Understanding large amounts of text with the aid of a computer is harder than simply equipping a computer with a grammar and a dictionary. A computer, like a human, needs certain specialized knowledge in order to understand text. The scientific field that is dedicated to train computers with the right knowledge for this task (among other tasks) is called natural language processing (NLP). Biomedical text mining (henceforth, text mining) is the subfield that deals with text that comes from biology, medicine, and chemistry (henceforth, biomedical text). Another popular name is BioNLP, which some practitioners use as synonymous with text mining.

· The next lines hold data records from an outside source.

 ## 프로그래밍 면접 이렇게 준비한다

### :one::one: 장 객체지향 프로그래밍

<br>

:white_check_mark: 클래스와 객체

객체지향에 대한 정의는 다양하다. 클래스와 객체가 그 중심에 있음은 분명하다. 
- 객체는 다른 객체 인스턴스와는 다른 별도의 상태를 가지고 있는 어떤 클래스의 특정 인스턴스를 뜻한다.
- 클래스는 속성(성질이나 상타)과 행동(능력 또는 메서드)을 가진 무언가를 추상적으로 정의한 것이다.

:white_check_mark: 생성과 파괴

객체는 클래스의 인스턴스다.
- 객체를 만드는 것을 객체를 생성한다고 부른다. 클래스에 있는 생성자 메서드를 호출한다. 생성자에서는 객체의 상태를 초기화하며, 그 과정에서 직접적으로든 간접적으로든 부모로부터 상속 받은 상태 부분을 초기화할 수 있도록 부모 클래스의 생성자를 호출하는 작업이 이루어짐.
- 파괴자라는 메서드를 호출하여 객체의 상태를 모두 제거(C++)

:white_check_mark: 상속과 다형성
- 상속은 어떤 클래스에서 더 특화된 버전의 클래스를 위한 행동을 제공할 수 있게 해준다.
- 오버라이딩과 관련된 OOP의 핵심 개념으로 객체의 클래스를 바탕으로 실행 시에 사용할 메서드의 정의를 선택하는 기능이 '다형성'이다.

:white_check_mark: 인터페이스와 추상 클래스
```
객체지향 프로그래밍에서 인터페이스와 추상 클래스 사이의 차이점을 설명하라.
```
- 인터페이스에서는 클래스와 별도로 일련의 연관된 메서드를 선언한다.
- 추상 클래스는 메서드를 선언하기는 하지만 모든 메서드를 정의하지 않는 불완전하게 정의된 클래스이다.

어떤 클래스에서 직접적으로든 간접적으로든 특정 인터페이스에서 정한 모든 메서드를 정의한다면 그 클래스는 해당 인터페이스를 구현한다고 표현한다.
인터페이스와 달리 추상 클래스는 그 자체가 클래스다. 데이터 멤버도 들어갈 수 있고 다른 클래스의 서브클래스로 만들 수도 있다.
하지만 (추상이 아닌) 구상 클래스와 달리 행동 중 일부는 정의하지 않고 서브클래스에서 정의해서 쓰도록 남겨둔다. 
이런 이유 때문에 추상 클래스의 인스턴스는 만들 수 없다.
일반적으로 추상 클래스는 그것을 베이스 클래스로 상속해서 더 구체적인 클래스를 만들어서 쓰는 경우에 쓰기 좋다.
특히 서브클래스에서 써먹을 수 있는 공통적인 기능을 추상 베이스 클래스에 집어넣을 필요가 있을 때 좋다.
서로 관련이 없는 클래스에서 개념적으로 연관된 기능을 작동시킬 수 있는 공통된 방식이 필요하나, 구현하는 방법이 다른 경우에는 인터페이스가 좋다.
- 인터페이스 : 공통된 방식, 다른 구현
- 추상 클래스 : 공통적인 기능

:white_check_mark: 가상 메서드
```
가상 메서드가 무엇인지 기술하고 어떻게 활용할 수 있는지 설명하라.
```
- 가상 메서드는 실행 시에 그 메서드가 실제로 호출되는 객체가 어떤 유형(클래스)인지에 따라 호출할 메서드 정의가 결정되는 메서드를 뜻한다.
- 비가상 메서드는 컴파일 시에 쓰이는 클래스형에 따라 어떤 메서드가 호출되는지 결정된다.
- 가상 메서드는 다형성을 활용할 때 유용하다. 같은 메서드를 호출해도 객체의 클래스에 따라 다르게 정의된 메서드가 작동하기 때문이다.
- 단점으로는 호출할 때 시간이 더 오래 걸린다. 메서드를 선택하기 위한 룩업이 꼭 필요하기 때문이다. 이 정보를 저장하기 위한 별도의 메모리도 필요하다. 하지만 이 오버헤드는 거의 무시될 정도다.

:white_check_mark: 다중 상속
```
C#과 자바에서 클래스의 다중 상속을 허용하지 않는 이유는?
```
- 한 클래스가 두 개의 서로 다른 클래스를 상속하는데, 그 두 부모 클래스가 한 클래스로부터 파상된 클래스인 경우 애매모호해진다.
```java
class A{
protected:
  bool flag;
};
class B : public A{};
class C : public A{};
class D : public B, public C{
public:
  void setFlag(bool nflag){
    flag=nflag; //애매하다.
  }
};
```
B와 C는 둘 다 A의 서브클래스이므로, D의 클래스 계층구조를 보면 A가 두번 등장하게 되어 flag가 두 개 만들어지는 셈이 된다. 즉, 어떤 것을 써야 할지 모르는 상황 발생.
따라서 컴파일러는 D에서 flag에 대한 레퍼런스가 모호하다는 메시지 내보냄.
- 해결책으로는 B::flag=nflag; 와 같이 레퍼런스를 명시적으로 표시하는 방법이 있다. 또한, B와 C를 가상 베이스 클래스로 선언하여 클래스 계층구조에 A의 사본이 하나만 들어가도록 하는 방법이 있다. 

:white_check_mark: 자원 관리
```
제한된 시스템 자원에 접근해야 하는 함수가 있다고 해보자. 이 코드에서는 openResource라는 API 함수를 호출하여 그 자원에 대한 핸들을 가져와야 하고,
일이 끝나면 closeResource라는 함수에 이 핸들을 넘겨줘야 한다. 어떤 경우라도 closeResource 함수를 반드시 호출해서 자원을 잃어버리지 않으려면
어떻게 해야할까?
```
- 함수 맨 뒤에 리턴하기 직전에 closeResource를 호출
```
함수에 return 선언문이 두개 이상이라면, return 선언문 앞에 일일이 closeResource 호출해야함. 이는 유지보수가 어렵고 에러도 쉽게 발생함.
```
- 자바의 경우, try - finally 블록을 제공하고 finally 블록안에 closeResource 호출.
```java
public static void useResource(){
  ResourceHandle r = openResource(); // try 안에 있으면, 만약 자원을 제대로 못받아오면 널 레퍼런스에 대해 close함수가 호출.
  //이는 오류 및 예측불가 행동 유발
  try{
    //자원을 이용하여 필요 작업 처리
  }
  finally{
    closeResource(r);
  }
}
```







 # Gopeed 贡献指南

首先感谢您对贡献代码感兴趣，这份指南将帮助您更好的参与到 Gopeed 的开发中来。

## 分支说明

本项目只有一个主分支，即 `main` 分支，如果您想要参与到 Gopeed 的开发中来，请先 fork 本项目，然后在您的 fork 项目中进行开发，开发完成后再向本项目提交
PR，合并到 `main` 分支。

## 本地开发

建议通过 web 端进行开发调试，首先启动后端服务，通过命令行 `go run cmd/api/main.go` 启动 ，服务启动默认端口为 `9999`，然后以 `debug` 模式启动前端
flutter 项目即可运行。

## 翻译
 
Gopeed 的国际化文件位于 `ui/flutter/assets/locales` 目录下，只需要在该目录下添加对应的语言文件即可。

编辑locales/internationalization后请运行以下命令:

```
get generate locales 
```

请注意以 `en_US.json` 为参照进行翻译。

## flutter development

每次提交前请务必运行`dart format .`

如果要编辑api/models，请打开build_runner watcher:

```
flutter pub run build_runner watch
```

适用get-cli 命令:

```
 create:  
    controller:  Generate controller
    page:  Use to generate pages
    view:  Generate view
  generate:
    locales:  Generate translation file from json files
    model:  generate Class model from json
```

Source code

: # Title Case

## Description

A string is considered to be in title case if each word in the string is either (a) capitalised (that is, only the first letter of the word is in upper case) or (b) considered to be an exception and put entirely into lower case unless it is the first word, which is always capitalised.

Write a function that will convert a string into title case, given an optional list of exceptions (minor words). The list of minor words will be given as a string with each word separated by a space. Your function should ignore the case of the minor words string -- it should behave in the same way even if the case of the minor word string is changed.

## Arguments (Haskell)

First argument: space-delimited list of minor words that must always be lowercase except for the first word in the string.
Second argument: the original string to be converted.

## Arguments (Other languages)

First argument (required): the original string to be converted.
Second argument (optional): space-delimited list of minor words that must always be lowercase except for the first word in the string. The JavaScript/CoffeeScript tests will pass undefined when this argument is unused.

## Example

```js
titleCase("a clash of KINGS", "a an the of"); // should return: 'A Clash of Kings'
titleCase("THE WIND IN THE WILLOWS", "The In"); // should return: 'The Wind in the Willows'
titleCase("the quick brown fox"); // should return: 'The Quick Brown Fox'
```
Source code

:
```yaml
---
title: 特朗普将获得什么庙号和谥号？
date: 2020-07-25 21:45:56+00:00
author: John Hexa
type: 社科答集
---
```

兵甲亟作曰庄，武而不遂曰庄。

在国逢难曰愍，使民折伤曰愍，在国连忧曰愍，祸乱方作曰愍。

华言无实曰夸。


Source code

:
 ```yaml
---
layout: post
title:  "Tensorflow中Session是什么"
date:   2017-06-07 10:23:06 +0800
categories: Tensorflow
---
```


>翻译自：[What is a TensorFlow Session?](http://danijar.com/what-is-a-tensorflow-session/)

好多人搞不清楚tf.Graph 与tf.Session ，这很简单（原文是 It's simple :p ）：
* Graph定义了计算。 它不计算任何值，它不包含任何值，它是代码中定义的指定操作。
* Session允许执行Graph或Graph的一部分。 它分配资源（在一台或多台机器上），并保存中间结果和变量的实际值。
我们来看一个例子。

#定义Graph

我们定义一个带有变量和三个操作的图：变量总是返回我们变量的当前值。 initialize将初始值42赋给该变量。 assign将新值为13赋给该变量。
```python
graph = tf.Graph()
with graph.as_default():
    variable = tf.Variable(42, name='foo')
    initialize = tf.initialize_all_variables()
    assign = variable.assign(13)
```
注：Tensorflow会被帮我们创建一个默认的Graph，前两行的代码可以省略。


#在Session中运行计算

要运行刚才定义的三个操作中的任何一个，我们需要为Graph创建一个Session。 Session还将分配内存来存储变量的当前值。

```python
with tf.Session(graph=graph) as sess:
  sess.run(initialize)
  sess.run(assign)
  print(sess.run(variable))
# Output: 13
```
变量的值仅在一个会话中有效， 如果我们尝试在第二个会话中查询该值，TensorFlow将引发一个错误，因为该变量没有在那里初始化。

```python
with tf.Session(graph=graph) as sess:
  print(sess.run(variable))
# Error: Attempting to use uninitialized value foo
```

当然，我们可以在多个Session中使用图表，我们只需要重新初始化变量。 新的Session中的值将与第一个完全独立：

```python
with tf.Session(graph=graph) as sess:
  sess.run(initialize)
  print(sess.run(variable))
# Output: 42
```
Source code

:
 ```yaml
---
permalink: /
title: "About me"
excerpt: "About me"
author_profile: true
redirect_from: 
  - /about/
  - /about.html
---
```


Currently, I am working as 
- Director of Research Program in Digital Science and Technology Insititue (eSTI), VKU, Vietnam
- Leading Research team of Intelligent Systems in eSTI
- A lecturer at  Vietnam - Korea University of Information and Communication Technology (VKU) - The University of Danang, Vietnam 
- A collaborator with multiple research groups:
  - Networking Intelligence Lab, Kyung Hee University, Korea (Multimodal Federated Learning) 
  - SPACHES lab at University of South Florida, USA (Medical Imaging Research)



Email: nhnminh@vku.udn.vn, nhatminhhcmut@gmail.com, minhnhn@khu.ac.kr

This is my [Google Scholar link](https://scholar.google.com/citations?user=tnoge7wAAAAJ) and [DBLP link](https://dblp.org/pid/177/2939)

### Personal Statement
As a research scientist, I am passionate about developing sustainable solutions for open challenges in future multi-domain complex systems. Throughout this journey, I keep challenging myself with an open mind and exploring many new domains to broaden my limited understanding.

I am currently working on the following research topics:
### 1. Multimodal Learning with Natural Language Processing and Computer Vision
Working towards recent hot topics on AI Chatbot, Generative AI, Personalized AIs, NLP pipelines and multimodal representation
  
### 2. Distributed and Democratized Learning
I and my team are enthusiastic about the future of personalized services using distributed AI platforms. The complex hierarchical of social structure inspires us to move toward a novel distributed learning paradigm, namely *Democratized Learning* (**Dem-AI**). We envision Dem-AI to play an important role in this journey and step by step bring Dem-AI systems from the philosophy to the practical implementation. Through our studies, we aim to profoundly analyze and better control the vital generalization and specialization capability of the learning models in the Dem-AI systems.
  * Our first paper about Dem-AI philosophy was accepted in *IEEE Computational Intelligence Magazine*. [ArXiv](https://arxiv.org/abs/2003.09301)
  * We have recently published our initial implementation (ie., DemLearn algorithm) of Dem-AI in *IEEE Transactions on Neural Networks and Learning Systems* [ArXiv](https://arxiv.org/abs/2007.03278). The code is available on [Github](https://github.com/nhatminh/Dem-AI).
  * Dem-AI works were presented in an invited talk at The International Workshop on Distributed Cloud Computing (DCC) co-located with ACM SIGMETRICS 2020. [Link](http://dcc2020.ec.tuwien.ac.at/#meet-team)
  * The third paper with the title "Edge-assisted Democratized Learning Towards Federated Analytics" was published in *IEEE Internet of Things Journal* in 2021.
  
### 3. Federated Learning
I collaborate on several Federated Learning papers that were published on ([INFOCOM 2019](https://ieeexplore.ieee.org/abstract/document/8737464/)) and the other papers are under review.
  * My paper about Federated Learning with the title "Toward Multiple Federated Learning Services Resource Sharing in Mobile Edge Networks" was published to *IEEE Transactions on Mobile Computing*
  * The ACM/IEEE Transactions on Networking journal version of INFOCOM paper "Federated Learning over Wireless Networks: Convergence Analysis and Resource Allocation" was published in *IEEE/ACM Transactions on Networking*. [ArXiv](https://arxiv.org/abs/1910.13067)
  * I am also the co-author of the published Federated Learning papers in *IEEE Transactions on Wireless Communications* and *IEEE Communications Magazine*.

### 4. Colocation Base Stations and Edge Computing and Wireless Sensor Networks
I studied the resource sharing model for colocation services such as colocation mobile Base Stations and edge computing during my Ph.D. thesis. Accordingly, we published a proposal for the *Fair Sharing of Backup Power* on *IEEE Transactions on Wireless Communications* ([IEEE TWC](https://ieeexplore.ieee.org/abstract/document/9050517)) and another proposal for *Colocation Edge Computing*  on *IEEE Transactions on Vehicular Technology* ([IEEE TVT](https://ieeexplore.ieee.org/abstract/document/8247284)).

Biomedical text is not a homogeneous realm . Medical records are written differently from scientific articles, sequence annotations, or public health guidelines. Moreover, local dialects are not uncommon . For example, medical centers develop their own jargons and laboratories create their idiosyncratic protein nomenclatures. This variability means, in practice, that text mining applications are tailored to specific types of text. In particular, for reasons of availability and cost, many are designed for scientific abstracts in English from Medline.